Society for the Protection of Enemy Aliens
05/08/2005
A+
|
a-
Print Friendly and PDF

The Left's response to an attack on America by alien enemies was to immediately form a "Society for the Protection of Enemy Aliens."

"On September 11, the nearest television set at my college was in the video laboratory, and around me there swirled a reassuring bustle of purposeful and competent activity. One faculty colleague worked to hook up the recorder, another crouched and leaned to snap still photos from the television screens. Standing among them, as we watched the World Trade Center topple, I felt a palpable and unanticipated gregariousness, a concord of mood and feeling.
"This sense of commonality barely outlasted the towers themselves. One of my younger colleagues, a woman who keeps an apartment in Brooklyn, turned to me, badly shaken, and said, "I have to do something about this in my class. I have to show them the video about the Japanese internment camps."
"So much for collective mood. Why should the murder of thousands of men, women, and children, accomplished in an instant, concern us? Well, it turns out, because it might lead to something really serious, like civil-rights violations. [War comes to Williams, By Michael J. Lewis, Commentary Magazine, November 2001]

That was their first thought; not fighting back, not protecting America, not anything as normal as, say, revenge, but this: protect the enemy aliens.

The mythology attached to the internment of Japanese immigrants and Japanese-Americans is more important in high school history classes than anything like the wartime activities of the Empire of Japan, or the heroism of the Navy and Marine Corps in the Pacific.

I myself had never heard the story of the Niihau Island Incident, discussed in Michelle Malkin's In Defense of Internment, when, as Steve Sailer wrote,

...the first two Japanese American citizens to have their loyalty spontaneously tested by a Japanese incursion ...flunked. A Japanese pilot returning from shooting up Pearl Harbor crash-landed on Niihau, the privately-owned ranching island that serves as a cultural preserve for Native Hawaiians. The two American-born citizens of Japanese descent on Niihau collaborated with the pilot and briefly took over the island, until a wounded Hawaiian killed the aviator with his bare hands. One of the quislings then shot himself.

All this is news to me, and I'm a conservative. But I was recently gratified to see that Ken Masugi of the Claremont Institute was explaining all this to an Internet audience only two months after the attacks.
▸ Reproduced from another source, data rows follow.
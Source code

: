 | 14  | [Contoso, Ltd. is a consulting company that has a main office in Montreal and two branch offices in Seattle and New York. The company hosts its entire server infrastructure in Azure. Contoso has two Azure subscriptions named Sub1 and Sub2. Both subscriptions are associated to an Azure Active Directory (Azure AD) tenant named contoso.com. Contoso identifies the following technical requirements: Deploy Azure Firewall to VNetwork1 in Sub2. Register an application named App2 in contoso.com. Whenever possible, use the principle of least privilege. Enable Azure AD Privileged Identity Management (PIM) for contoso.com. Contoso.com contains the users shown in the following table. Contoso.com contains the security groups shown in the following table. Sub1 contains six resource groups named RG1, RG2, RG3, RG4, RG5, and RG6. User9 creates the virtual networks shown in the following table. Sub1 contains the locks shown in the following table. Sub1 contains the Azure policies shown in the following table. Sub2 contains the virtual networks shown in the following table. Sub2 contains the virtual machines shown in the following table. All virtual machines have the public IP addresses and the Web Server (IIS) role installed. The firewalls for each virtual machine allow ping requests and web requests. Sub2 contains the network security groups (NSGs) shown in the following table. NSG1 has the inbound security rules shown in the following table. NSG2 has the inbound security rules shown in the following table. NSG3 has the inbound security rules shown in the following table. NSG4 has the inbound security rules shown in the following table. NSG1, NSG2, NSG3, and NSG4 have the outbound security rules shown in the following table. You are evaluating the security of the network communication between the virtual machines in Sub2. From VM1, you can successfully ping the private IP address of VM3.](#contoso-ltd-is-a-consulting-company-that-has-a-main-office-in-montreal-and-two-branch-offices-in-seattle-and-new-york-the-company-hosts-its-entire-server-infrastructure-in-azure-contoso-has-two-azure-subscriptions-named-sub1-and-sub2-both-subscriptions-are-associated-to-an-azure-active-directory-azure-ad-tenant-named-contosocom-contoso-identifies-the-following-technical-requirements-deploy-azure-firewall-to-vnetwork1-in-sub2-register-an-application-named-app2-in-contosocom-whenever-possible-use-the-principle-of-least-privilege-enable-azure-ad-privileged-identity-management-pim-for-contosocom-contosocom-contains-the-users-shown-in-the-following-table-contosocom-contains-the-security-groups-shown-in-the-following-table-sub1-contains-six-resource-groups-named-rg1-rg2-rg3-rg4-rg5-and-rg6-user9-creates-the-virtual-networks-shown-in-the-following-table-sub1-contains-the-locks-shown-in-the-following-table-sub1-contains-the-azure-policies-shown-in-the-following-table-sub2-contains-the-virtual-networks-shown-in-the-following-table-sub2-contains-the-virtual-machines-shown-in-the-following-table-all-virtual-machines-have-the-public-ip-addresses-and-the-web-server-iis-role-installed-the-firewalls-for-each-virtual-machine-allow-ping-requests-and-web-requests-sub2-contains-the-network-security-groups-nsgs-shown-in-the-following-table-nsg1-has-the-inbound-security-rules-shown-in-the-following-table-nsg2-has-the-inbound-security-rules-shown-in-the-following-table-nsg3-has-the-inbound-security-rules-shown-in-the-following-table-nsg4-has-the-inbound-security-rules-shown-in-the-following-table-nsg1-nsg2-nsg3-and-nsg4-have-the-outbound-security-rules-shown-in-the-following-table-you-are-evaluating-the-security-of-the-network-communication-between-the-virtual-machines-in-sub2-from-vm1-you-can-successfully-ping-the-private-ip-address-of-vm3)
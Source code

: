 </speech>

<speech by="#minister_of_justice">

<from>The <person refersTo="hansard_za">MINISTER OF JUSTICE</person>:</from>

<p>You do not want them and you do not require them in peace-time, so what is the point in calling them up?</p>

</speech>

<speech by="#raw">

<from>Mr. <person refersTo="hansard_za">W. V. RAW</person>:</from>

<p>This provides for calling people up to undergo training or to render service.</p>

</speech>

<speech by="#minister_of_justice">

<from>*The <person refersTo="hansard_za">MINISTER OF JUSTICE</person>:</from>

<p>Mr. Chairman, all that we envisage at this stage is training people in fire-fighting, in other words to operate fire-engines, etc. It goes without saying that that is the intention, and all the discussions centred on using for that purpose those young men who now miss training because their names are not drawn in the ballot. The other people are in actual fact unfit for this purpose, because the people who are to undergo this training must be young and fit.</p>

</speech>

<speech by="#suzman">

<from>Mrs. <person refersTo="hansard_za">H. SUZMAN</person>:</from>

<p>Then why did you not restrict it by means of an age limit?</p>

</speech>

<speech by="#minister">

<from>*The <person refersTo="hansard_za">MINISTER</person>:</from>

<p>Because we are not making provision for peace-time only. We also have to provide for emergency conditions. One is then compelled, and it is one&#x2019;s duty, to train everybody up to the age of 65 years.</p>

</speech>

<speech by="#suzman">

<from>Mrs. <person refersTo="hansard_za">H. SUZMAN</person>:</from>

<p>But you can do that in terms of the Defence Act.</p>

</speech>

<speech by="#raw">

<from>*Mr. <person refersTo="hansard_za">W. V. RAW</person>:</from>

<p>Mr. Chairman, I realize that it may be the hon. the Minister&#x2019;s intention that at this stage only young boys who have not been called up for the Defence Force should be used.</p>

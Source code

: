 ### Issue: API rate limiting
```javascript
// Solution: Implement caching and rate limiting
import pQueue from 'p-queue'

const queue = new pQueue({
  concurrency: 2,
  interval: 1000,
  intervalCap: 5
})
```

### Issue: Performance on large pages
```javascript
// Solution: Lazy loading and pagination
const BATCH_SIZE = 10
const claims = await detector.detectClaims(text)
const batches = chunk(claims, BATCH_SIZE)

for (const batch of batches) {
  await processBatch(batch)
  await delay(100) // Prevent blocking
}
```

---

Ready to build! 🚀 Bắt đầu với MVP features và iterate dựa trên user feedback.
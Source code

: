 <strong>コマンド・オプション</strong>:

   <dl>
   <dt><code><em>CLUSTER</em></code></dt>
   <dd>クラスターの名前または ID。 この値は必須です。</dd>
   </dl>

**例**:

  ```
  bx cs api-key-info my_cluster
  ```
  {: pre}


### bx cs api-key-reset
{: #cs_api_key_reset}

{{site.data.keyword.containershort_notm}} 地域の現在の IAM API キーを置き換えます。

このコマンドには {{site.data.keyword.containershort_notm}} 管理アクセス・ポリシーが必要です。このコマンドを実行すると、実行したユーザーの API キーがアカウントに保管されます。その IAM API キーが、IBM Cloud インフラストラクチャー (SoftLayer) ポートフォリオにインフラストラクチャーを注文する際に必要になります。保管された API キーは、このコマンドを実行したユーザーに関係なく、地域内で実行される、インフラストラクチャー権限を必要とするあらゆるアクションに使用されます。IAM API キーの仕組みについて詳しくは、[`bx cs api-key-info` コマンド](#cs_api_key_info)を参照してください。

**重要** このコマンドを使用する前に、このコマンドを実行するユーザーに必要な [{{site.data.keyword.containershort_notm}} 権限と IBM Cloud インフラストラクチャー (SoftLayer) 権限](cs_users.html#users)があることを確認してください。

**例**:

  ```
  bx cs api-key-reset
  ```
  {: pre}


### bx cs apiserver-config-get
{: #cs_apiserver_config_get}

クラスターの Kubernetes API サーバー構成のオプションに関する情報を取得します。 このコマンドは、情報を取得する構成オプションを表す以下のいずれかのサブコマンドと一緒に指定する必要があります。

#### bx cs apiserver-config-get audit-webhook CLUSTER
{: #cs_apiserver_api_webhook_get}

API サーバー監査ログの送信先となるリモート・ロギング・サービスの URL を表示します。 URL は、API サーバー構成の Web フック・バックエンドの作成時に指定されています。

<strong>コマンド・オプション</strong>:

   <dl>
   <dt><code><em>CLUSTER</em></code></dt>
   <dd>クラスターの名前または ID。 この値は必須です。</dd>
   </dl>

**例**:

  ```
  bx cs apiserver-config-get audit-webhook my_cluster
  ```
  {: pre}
Read the whole thing, to see what a sensible policy towards racial profiling and illegal enemy aliens would look like. Here are some of the important quotes from the chat.

David: Without resorting to internment, don't you think that it would be wise to consider deportation of all illegal aliens, particularly those from Arab and Islamic nations?
KEN MASUGI: Deportation of ANY illegal alien should always be a possibility.
KEN MASUGI:Again, disparate measures, by which I mean legal actions which hit those of Middle Eastern ancestry disproportionately (e.g., being searched at an airport more frequently than others), are to be expected and are wise policy.
KEN MASUGI: I reiterate that there will be disparate, disproportional treatment of persons of Middle East ancestry or dark skin and hair that will inconvenience them and sometimes find them in jail. This is nothing to rejoice about. We need to be concerned about all Americans and all those legally in our country. Criminals should be treated as criminals, and the authorities should not feel shackled by a bad understanding of the relocation/internment. That is my fear this ignorance of the relocation will encourage.
["Current Lessons from the Japanese-American Relocation of WWII" Townhall.com Live Chat, 11/14/01]

You can also read Masugi's article, Second-Guessing FDR: The internment of Japanese Americans during World War II, in which he more or less demolishes Eric Muller's thesis that the Japanese Americans who, as Masugi puts it "turned against their country in time of war and resisted the draft" were the "patriots."

This is projecting the left-wing values of the Vietnam War era backwards in time.

Remember, in the controversy about where and why to fight wars, that there are not only the people that want the US to fight wars, there's also the group that wants the US to lose wars.

Oh, and that, of course, comes right up to fight to control the southern border.